Nós tivemos de pegar o que é fundamental a God of War e destrinchar completamente”

“Nós tivemos de pegar o que é fundamental a God of War e destrinchar completamente”, explica Jeet Shroff. “Como dar vida à historia que Cory quer contar, baseada na jornada entre Kratos e Atreus, alinhando com os elementos-chave – a câmera por cima do ombro, a presença de Atreus como um personagem-companheiro e a arma diferente? Nós precisamos manter as coisas um pouco familiares e a jogabilidade fluída, mas também precisávamos encontrar maneiras de reimaginar as coisas. Fizemos isso adicionando aspectos de exploração, progressão, upgrade e evolução de personagens e de formas de combate, com elementos leves de RPG.” Todas essas mudanças, de acordo com Shroff, tinham como intenção que God of War pudesse ser capaz de de se encaixar em um gênero inédito e só dele.

“O que conseguimos descobrir nessa visão de Cory é que todos esses elementos devem funcionar juntos para solidificar o fato principal, de que essa é uma jornada de Kratos e Atreus”, o engenheiro chefe conclui. “Então, a relação deles tem que ser sentida pelo jogador durante a narrativa, na solução dos puzzles, na travessia do mundo e durante os combates.”

 

Parece God of War...e é

Um purista poderia dizer que “este não é um God of War” por conta da maioria das mudanças citadas acima. De fato, este é um tipo de jogo bastante diferente, e não fosse pelo personagem principal e a ambientação, essa poderia muito bem ser a descrição qualquer outro game. O fato é que God of War sempre foi tão interessante por sua trama complexa e emocionante como por sua jogabilidade simples baseada em lutas que exigem rapidez e precisão com os botões.

Entretanto, apesar de parte do ato de jogar tenha se modificado substancialmente, este é um game God of War em sua essência, muito porque Kratos, mesmo mais velho, visivelmente abalado e fora de seu ambiente, é carismático o bastante para rapidamente nos envolver em todo drama ao seu redor.

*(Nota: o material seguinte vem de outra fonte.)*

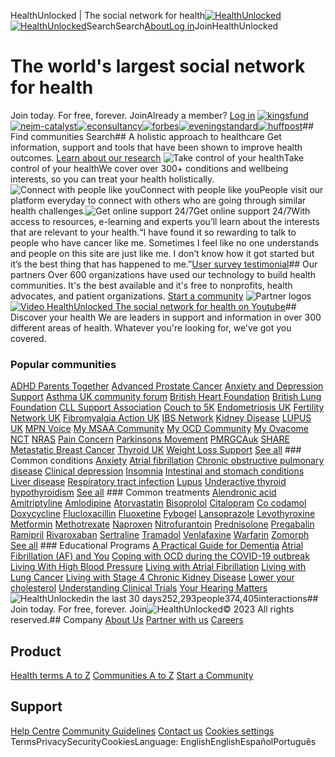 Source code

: 
 HealthUnlocked | The social network for health[![HealthUnlocked](https://images.hu-production.be/static/img/logos/healthunlocked-logo.svg)![HealthUnlocked](https://images.hu-production.be/static/img/logos/H-logo-speech-bubble-green.svg)](/)SearchSearch[About](https://about.healthunlocked.com)[Log in](/login)JoinHealthUnlocked
# The world's largest social network for health
Join today. For free, forever.
JoinAlready a member? [Log in](#)
[![kingsfund](https://images.hu-production.be/static/img/home/logo-kingsfund.jpg)](https://www.kingsfund.org.uk/publications/shared-responsibility-health)[![nejm-catalyst](https://images.hu-production.be/static/img/home/logo-nejm-catalyst.svg)](https://catalyst.nejm.org/superusers-allies-online-health-communities/)[![econsultancy](https://images.hu-production.be/static/img/home/logo-econsultancy.png)](https://econsultancy.com/three-trends-driving-digital-within-healthcare/)[![forbes](https://images.hu-production.be/static/img/home/logo-forbes.png)](https://www.forbes.com/sites/onmarketing/2018/01/24/five-trends-for-marketers-to-watch-in-2018/#6893586751c0)[![eveningstandard](https://images.hu-production.be/static/img/home/logo-eveningstandard.png)](https://www.standard.co.uk/tech/best-apps-for-mental-health-world-mental-health-day-a3958201.html)[![huffpost](https://images.hu-production.be/static/img/home/logo-huffpost.png)](https://www.huffingtonpost.com/fueled/londons-7-fast-growing--d_b_5845206.html)## Find communities
 Search## A holistic approach to healthcare
Get information, support and tools that have been shown to improve health outcomes. [Learn about our research](https://about.healthunlocked.com/validation) 
![Take control of your health]()Take control of your healthWe cover over 300+ conditions and wellbeing interests, so you can treat your health holistically.![Connect with people like you]()Connect with people like youPeople visit our platform everyday to connect with others who are going through similar health challenges.![Get online support 24/7]()Get online support 24/7With access to resources, e-learning and experts you’ll learn about the interests that are relevant to your health.“I have found it so rewarding to talk to people who have cancer like me. Sometimes I feel like no one understands and people on this site are just like me. I don’t know how it got started but it’s the best thing that has happened to me.”[User survey testimonial](https://assets.hu-production.be/campaign/HU_2018_Engagement_Impact_Insights_Report.pdf)## Our partners
Over 600 organizations have used our technology to build health communities. It's the best available and it's free to nonprofits, health advocates, and patient organizations. [Start a community](https://about.healthunlocked.com/start-a-community) 
![Partner logos]()[![Video HealthUnlocked The social network for health on Youtube]()](https://www.youtube.com/watch?v=_MtwFuii6fM)## Discover your health
We are leaders in support and information in over 300 different areas of health. Whatever you're looking for, we've got you covered.
### Popular communities
[ADHD Parents Together](/adhd-parents) [Advanced Prostate Cancer](/advanced-prostate-cancer) [Anxiety and Depression Support](/anxiety-depression-support) [Asthma UK community forum](/asthmauk) [British Heart Foundation](/bhf) [British Lung Foundation](/blf) [CLL Support Association](/cllsupport) [Couch to 5K](/couchto5k) [Endometriosis UK](/endometriosis-uk) [Fertility Network UK](/fertility-network-uk) [Fibromyalgia Action UK](/fibromyalgia-action-uk) [IBS Network](/theibsnetwork) [Kidney Disease](/nkf-ckd) [LUPUS UK](/lupusuk) [MPN Voice](/mpnvoice) [My MSAA Community](/mymsaa) [My OCD Community](/my-ocd) [My Ovacome](/ovacome) [NCT](/nct) [NRAS](/nras) [Pain Concern](/painconcern) [Parkinsons Movement](/parkinsonsmovement) [PMRGCAuk](/pmrgcauk) [SHARE Metastatic Breast Cancer](/share-metastatic-support) [Thyroid UK](/thyroiduk) [Weight Loss Support](/nhsweightloss) [See all](/communities) ### Common conditions
[Anxiety](/tag/anxiety) [Atrial fibrillation](/tag/atrial-fibrillation) [Chronic obstructive pulmonary disease](/tag/chronic-obstructive-pulmonary-disease-copd) [Clinical depression](/tag/clinical-depression) [Insomnia](/tag/insomnia) [Intestinal and stomach conditions](/tag/intestinal-and-stomach-conditions) [Liver disease](/tag/liver-disease) [Respiratory tract infection](/tag/respiratory-tract-infection) [Lupus](/tag/lupus) [Underactive thyroid hypothyroidism](/tag/underactive-thyroid-hypothyroidism) [See all](/tags) ### Common treatments
[Alendronic acid](/tag/alendronic-acid) [Amitriptyline](/tag/amitriptyline) [Amlodipine](/tag/amlodipine) [Atorvastatin](/tag/atorvastatin) [Bisoprolol](/tag/bisoprolol) [Citalopram](/tag/citalopram) [Co codamol](/tag/co-codamol) [Doxycycline](/tag/doxycycline) [Flucloxacillin](/tag/flucloxacillin) [Fluoxetine](/tag/fluoxetine) [Fybogel](/tag/fybogel) [Lansoprazole](/tag/lansoprazole) [Levothyroxine](/tag/levothyroxine) [Metformin](/tag/metformin) [Methotrexate](/tag/methotrexate) [Naproxen](/tag/naproxen) [Nitrofurantoin](/tag/nitrofurantoin) [Prednisolone](/tag/prednisolone) [Pregabalin](/tag/pregabalin) [Ramipril](/tag/ramipril) [Rivaroxaban](/tag/rivaroxaban) [Sertraline](/tag/sertraline) [Tramadol](/tag/tramadol) [Venlafaxine](/tag/venlafaxine) [Warfarin](/tag/warfarin) [Zomorph](/tag/zomorph) [See all](/tags) ### Educational Programs
[A Practical Guide for Dementia](/programs/practical-guide-for-dementia) [Atrial Fibrillation (AF) and You](/programs/atrial-fibrillation-and-you) [Coping with OCD during the COVID-19 outbreak](/programs/covid-19-and-ocd) [Living With High Blood Pressure](/programs/high-blood-pressure) [Living with Atrial Fibrillation](/programs/living-with-atrial-fibrillation) [Living with Lung Cancer](/programs/living-with-lung-cancer) [Living with Stage 4 Chronic Kidney Disease](/programs/stage-4-chronic-kidney-disease) [Lower your cholesterol](/programs/lower-your-cholesterol?week=sign-up) [Understanding Clinical Trials](/programs/understanding-clinical-trials) [Your Hearing Matters](/programs/your-hearing-matters) ![HealthUnlocked]()in the last 30 days252,293people374,405interactions## Join today. For free, forever.
Join![HealthUnlocked]()© 2023 All rights reserved.## Company
[About Us](https://about.healthunlocked.com)
[Partner with us](https://about.healthunlocked.com)
[Careers](https://about.healthunlocked.com/careers)
## Product
[Health terms A to Z](/tags)
[Communities A to Z](/communities)
[Start a Community](https://about.healthunlocked.com/start-a-community)
## Support
[Help Centre](#)
[Community Guidelines](#)
[Contact us](https://about.healthunlocked.com/contact-us)
[Cookies settings](#)
TermsPrivacySecurityCookiesLanguage: EnglishEnglishEspañolPortuguês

E é exatamente na questão da narrativa que se encontra o maior trunfo deste God of War para PS4 – e ele não surge sem emoção.

O fato é que já vimos Kratos passar por maus bocados desde 2005 (a primeira cena é ele tentando se suicidar sem sucesso!), mas jamais presenciamos o espartano tão frágil e vulnerável – e isso nada tem a ver com sua força física, impressionante para um deus grisalho beirando a casa dos 50. A relação com o filho expõe o protagonista de maneira inédita, deixando claros sentimentos de insegurança e empatia raros na trajetória do herói. Ao mostrar que tem dificuldades de cuidar de sua própria cria, penando para equilibrar a firmeza de um mestre com a doçura de um pai, Kratos se abre e se revela humano como nunca – e por conta disso, está mais interessante do que em qualquer história da franquia. Talvez este seja o aspecto que torna este God of War um grande game o fato de sua história e seus personagens importarem tanto ou mais do que o próprio ato de jogar.

Um dos temas desse jogo é a ideia de ter força e ser vulnerável. São conceitos que existem juntos e não se confrontam nem se enfraquecem"

Após descrever com emoção os videogames como “uma forma de arte que transcende as limitações que colocamos em nós mesmos”, o diretor Cory Barlog defende a abordagem mais humana e sentimental para o personagem que criou. “Um dos temas desse jogo é a ideia de ter força e ser vulnerável”, ele explica. “São conceitos que existem juntos e não se confrontam nem se enfraquecem. Se alguém disser que nesse game 'o Kratos está emotivo, fraco' – isso é ridículo. Quando o ser humano experimenta emoções, é vulnerável e demostra, isso não cancela a força, mas faz a força ficar mais forte.”

“Kratos foi criado em um programa de treinamento militar que acreditava que força é somente pura força”, Barlog continua. “A lição que ele tenta ensinar ao filho [ao longo do jogo] é um vestígio desses tempos em que ele fechava o coração para tudo. E foi assim que ele seguiu pela estrada errada, ignorando a dor e passando por cima dela, ao invés de reconhecê-la e entender que somos mais fortes porque experimentamos todas as emoções dos humanos. Eu espero que, se um dia meu filho jogar esse game, ele veja que estou passando essa lição para ele.”